Finding freedom: Local group works to open home for women in recovery

During Jennifer Waller’s third stint in rehab for drug addiction, she didn’t have any indications that it would stick. Seven years later, she is working to help other women in recovery on the central Kenai Peninsula through faith-based transitional living.

Waller had been to rehab before — once in Arizona and once through Serenity House in Soldotna. When she returned to Serenity House in 2009, Waller said she couldn’t see how things would be any different. Upon entering Serenity House for the second time, she chased a handful of “skittles” — a mixture of pills — with Crown Royal whiskey, she said.

“At that point, I didn’t want to wake up because of the life that I created,” Waller recalled.

But she did wake up — she remembers coming “out of a fog” two days later, and it was at that point Waller said she surrendered herself to God and has been sober ever since. It was last February that Waller said she felt called to open a transitional living home for women recovering from addictions called Freedom House. After getting advice from area pastors, she began making calls in June to start making the project a reality.

Waller spoke to the Soldotna City Council at its Wednesday meeting and to the Kenai Peninsula Borough Assembly at its Tuesday meeting.

Waller and the members of a board she has put together are in the process of forming a nonprofit, she said. They have not asked for donations yet but have already received $1,250 from donors who heard about the board’s housing project, which Waller said is being put toward the paperwork filing and process of becoming a nonprofit.

Waller’s sister, Nichole Streiff, is assistant director on the board. It was Streiff who brought Waller to Serenity House in 2009 when, after relapsing on her 25th birthday, Waller showed up at her door.

“Really, what I did is I woke up what we call the tiger,” Waller recalled of that three-month relapse, her last one.

Waller said she and the board “don’t want to reinvent the wheel” and are taking their cues from some existing transitional living facilities, like New Horizons Safe Living Home for men in Anchorage and Haven House in Juneau. Waller said she will fly to Juneau soon to learn more about Haven House and coordinate with those who run it, she said.

“Seeing the success, you know, with Jenny and a couple of my other siblings definitely has been through programs and organizations that have been pretty structured,” Streiff said.

When she and Waller visited New Horizons in Anchorage, she said they asked residents there what it is that keeps them out of trouble and from returning to prison.
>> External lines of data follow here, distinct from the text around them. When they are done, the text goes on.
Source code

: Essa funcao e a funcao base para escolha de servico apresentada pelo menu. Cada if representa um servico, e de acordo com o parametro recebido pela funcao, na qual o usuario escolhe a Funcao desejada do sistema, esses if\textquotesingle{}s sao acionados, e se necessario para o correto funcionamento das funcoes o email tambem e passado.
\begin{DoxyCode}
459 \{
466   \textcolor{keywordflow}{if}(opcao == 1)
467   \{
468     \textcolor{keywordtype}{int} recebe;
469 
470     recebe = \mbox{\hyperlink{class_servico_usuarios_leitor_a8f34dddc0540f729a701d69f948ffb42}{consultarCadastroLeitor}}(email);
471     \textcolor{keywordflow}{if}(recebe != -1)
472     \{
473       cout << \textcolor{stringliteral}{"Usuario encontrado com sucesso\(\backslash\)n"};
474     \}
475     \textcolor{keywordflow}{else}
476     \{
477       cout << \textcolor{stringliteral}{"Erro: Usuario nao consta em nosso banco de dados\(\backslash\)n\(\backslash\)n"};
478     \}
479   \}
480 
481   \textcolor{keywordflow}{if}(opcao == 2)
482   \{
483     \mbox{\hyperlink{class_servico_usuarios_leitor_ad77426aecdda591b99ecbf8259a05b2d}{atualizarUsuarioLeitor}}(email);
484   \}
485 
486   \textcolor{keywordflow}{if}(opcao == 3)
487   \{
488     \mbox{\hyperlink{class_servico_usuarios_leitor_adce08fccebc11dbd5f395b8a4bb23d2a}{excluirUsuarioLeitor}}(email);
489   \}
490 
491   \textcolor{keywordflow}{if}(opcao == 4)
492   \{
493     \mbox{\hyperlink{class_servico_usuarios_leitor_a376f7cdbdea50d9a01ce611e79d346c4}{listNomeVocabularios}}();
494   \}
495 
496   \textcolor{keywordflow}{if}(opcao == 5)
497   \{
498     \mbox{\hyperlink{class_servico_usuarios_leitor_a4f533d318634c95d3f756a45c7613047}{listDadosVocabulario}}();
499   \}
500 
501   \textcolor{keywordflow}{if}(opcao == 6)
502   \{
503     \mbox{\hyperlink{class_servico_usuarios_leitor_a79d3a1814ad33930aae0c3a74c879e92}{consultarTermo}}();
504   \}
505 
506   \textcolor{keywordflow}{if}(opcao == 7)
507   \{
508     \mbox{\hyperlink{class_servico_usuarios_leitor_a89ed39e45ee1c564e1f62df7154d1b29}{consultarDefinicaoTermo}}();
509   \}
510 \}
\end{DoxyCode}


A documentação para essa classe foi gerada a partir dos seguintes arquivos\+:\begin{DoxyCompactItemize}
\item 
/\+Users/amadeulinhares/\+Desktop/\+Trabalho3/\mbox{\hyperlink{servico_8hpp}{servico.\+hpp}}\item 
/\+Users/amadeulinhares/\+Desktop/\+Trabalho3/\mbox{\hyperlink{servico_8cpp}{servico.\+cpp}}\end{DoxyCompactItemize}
The men cited things like boundaries and accountability as factors when it comes to staying on the straight and narrow, Streiff said.

The details of the transitional living facility are still being hammered out, but Waller said she would ideally like to have a four-plex building in Soldotna. Women will stay in the house for around eight or nine months until they have secured a job and stable living arrangements. However, Waller said it will be best to evaluate the situation on a case-by-case basis and allow women to stay for longer or shorter amounts of time if appropriate.

She plans to coordinate with Serenity House, where she leads a monthly workshop and shares her story, so women graduating its treatment programs can be sent to Freedom House when there is room. In order to devote more time to the housing project, Waller has left her position at Wildwood Correctional Complex where she has volunteered and worked in prison ministry.

Another local nonprofit, Nuk’it’un, opened a transitional sober living home for men earlier this summer. Located in the Kalifornsky Beach Road area, the house is open to men in recovery who can get help accessing resources while living in a structured environment with a house manager.

The rise of sober living homes on the peninsula can help fill a gap in the recovery process. While Serenity House offers in and outpatient treatment programs, recovering addicts cannot remain there long term.

Though plans for Freedom House have been in the works since last February, Streiff said the two heroin town halls held this year in Kenai were encouraging because they showed that the community is supportive of treatment and recovery efforts like the transitional living homes.

“Everybody we’ve reached out to has been so excited and really helping and wanting to get us information,” she said.